Menselijke fysiologie
Les 1:
Hoofdstuk 14: cardiovasculaire fysiologie
1. Omschrijf gedetailleerd de anatomische ligging en de belangrijkste basisfuncties van het hart
In serie geschakeld systeem dat aan de basis staat van het overleven.
- Hart ligt achter borstbeen en ribben (beschermd). hart is omgekeerde kegel wijst
meer naar links
- Omgeven door hartzakje = pericardium (ontsteking = pericarditis)
Viscerale laag: rond hart zelf
Pariëtale laag: hartzakje zelf
Vocht tussen beide lagen in
Zorgt voor soepele bewegingen
- Endocardium => binnenbekleding van hart (ontsteking = endocarditis) -> zorgt voor
verminderde werking van bv hartkleppen => groot probleem -> bloed kan ontsteking
meenemen naar overal in het lichaam
- Myocardium => hartspier (myocarditis = ontsteking hartspier) !groot probleem! ->
ten gevolge van virale infectie
Hoofdfunctie: transport nutriënten, water, gassen, afvalstoffen en bio (chemische) signalen
naar alle delen van het lichaam
Arterieel systeem: zuurstofrijk bloed -> bloed van het hart weg
- Aorta
Veneus systeem: zuurstofarm bloed -> bloed van periferie naar hart (opnieuw geoxigeneerd)
- Vena cava inferior
- Vena cava superior
2. Schets de anatomie van het cardiovasculair systeem en beschrijf de weg die het bloed aflegt
vanaf het verlaten van het hart uit de linker ventrikel, naar een bepaald lichaamsonderdeel
(vb. een spier in de voet, de lever, …) tot het terugkeert in de linker ventrikel
Zie dia 20
Circulatie: twee gescheiden systemen die parallel werken.
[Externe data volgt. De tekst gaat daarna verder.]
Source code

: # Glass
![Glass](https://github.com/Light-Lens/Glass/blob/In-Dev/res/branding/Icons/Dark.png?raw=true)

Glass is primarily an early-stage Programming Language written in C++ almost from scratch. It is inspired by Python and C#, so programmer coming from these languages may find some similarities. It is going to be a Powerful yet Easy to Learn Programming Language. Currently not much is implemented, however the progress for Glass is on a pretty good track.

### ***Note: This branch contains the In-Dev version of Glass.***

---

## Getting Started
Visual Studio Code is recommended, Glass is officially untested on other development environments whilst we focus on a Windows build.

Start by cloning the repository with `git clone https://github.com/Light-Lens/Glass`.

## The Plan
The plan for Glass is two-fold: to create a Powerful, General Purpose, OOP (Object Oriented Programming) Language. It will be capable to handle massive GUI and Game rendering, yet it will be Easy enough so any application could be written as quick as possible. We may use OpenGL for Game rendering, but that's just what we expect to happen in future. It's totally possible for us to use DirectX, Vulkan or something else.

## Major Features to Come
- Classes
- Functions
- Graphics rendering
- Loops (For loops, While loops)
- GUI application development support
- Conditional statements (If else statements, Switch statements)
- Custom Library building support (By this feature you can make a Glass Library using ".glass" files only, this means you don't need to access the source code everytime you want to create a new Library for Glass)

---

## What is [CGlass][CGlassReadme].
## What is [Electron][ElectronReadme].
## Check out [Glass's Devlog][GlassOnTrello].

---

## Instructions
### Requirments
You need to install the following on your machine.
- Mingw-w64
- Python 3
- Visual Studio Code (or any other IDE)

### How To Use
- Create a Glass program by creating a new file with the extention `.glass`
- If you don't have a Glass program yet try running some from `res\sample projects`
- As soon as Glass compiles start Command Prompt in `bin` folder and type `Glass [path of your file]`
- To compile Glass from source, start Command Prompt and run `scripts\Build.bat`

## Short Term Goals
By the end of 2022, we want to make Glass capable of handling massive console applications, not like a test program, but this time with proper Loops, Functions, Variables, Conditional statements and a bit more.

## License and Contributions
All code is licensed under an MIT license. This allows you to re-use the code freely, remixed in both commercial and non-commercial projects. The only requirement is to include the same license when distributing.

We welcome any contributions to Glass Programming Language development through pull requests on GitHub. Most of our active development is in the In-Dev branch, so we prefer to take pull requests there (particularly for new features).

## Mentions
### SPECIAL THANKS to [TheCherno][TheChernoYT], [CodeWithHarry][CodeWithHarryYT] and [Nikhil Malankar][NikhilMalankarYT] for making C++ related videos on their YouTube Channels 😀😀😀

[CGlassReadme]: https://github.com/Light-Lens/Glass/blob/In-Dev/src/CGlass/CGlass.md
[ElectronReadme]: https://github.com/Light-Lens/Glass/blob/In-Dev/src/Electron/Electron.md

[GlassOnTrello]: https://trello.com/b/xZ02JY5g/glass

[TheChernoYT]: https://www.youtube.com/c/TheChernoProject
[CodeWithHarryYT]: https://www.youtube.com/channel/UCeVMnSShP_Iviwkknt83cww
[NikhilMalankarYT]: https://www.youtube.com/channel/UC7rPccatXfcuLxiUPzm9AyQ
Bloed stroomt door het lichaam via bloedvaten
Aorta -> arteriën -> arteriolen -> haarvaten -> venulen -> venen -> vena cavae
In haarvaten gebeurt meeste uitwisseling van nutriënten -> grootste oppervlak
Poortadersystemen:
,Timia Van Soom
- Lever controleert inhoud van aders op toxische stoffen
- Nieren filteren ook bloed
Cappilairennet 150 000 km lang -> heel dun (1 cel per keer)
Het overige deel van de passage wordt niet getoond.